3.1.4.1 Obtaining Handles

  • Article

The Local Security Authority (Domain Policy) Remote Protocol recognizes four types of handles: Policy, Account, Secret, and Trusted Domain. A handle of each type can be obtained only by calling one of a well-defined set of methods. These handles are listed in the following table.

Handle type

Methods that return this type of handle

Policy

LsarOpenPolicy

LsarOpenPolicy2

Account

LsarCreateAccount

LsarOpenAccount

Secret

LsarCreateSecret

LsarOpenSecret

Trusted Domain

LsarCreateTrustedDomain

LsarOpenTrustedDomain

LsarCreateTrustedDomainEx

LsarOpenTrustedDomainByName

LsarCreateTrustedDomainEx2

The server MUST keep track of all handles of each type that every caller opens, from the moment of creation until the handle has been closed (by calling LsarClose or LsarDeleteObject) or until the client disconnects.

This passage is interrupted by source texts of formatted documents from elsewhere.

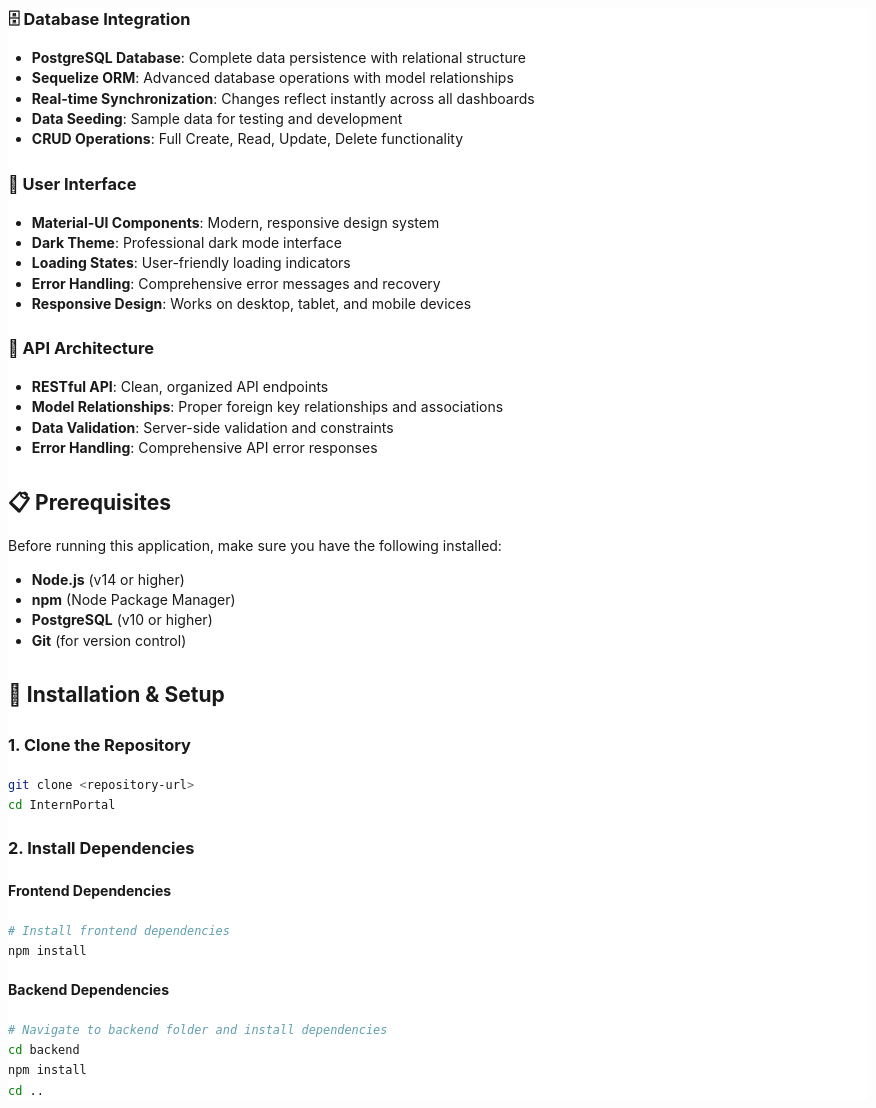 ### 🗄️ Database Integration
- **PostgreSQL Database**: Complete data persistence with relational structure
- **Sequelize ORM**: Advanced database operations with model relationships
- **Real-time Synchronization**: Changes reflect instantly across all dashboards
- **Data Seeding**: Sample data for testing and development
- **CRUD Operations**: Full Create, Read, Update, Delete functionality

### 🎨 User Interface
- **Material-UI Components**: Modern, responsive design system
- **Dark Theme**: Professional dark mode interface
- **Loading States**: User-friendly loading indicators
- **Error Handling**: Comprehensive error messages and recovery
- **Responsive Design**: Works on desktop, tablet, and mobile devices

### 🔗 API Architecture
- **RESTful API**: Clean, organized API endpoints
- **Model Relationships**: Proper foreign key relationships and associations
- **Data Validation**: Server-side validation and constraints
- **Error Handling**: Comprehensive API error responses

## 📋 Prerequisites

Before running this application, make sure you have the following installed:

- **Node.js** (v14 or higher)
- **npm** (Node Package Manager)
- **PostgreSQL** (v10 or higher)
- **Git** (for version control)

## 🚀 Installation & Setup

### 1. Clone the Repository
```bash
git clone <repository-url>
cd InternPortal
```

### 2. Install Dependencies

#### Frontend Dependencies
```bash
# Install frontend dependencies
npm install
```

#### Backend Dependencies
```bash
# Navigate to backend folder and install dependencies
cd backend
npm install
cd ..
```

Upon receipt of a handle parameter, the server MUST check to see that the handle is one of the valid handles of a type relevant for that operation; if the handle is not valid, the server MUST fail the request by returning STATUS_INVALID_HANDLE.

The RPC protocol provides a mechanism to clean up any resources related to a context handle if a client that is holding the context handle exits, dies, disconnects, or reboots. See section 3.1.6.1 for this protocol's context handle rundown specification.